Reuse resources for multiple decoding or encoding operations#

Memory allocations can sometimes be a significant bottleneck, especially when processing many images in sequence. By allocating memory once and reusing it for multiple decoding or encoding operations, you can greatly improve performance and reduce overhead.

The following examples demonstrate how to pre-allocate resources such as Image buffers or CodeStream objects, and efficiently reuse them for repeated operations. This approach is particularly useful in high-throughput or real-time applications where minimizing latency is critical.

Firstly, import nvImageCodec and necessary modules

[1]:

from nvidia import nvimgcodec
from matplotlib import pyplot as plt
import os
import numpy as np

Set resource directory path

[2]:

resources_dir = os.getenv("PYNVIMGCODEC_EXAMPLES_RESOURCES_DIR", "../assets/images/")

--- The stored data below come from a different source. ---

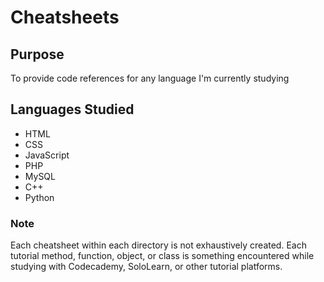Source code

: # Cheatsheets

## Purpose
To provide code references for any language I'm currently studying

## Languages Studied
+ HTML
+ CSS
+ JavaScript
+ PHP
+ MySQL
+ C++
+ Python

### Note
Each cheatsheet within each directory is not exhaustively created.
Each tutorial method, function, object, or class is something encountered while studying with Codecademy, SoloLearn, or other tutorial platforms.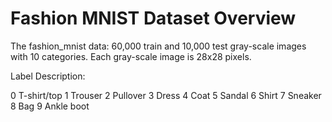 # Fashion MNIST Dataset Overview


The fashion_mnist data: 60,000 train and 10,000 test gray-scale images with 10 categories. Each gray-scale image is 28x28 pixels.

Label Description:

0 T-shirt/top
1 Trouser
2 Pullover
3 Dress
4 Coat
5 Sandal
6 Shirt
7 Sneaker
8 Bag
9 Ankle boot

Reusing Image for multiple decoding operations#

Create an decoder

[3]:

decoder = nvimgcodec.Decoder()

[4]:

img_full_path_1 = os.path.abspath(os.path.join(resources_dir, "tabby_tiger_cat.jpg"))
img_full_path_2 = os.path.abspath(os.path.join(resources_dir, "cat-1046544_640.jp2"))

Decode first image

[5]:

nv_image = decoder.read(img_full_path_1)
print("First image decoded")
print(f"  shape: {nv_image.shape}")
print(f"  dtype: {nv_image.dtype}")
print(f"  size: {nv_image.size}")
print(f"  capacity: {nv_image.capacity}")
print(f"  buffer_kind: {nv_image.buffer_kind}")

First image decoded
  shape: (720, 720, 3)
  dtype: uint8
  size: 1555200
  capacity: 1555200
  buffer_kind: ImageBufferKind.STRIDED_DEVICE

Lets display it to verify

[6]:

plt.imshow(nv_image.cpu())

[6]:

<matplotlib.image.AxesImage at 0x7f8ec5f15f60>

../_images/samples_reuse_resources_13_1.png

Now decode another file but to the same Image

[7]:

nv_image = decoder.read(img_full_path_2, image=nv_image)
print("Second image decoded")
print(f"  shape: {nv_image.shape}")
print(f"  dtype: {nv_image.dtype}")
print(f"  size: {nv_image.size}")
print(f"  capacity: {nv_image.capacity}")
print(f"  buffer_kind: {nv_image.buffer_kind}")
print("Please note that the image is reused, and the size is from the second image but as it is smaller, the capacity did not change.")

Second image decoded
  shape: (475, 640, 3)
  dtype: uint8
  size: 912000
  capacity: 1555200
  buffer_kind: ImageBufferKind.STRIDED_DEVICE
Please note that the image is reused, and the size is from the second image but as it is smaller, the capacity did not change.

[8]:

plt.imshow(nv_image.cpu())

[8]:

<matplotlib.image.AxesImage at 0x7f8ec3d92aa0>

../_images/samples_reuse_resources_16_1.png

There is possibility to reuse more Images for batch decoding

[9]:

# Define multiple image paths
img_paths_1 = [
    os.path.join(resources_dir, "Weimaraner.bmp"),
    os.path.join(resources_dir, "tabby_tiger_cat.jpg"),
]

# Create CodeStream objects for batch processing
code_streams_1 = [nvimgcodec.CodeStream(path) for path in img_paths_1]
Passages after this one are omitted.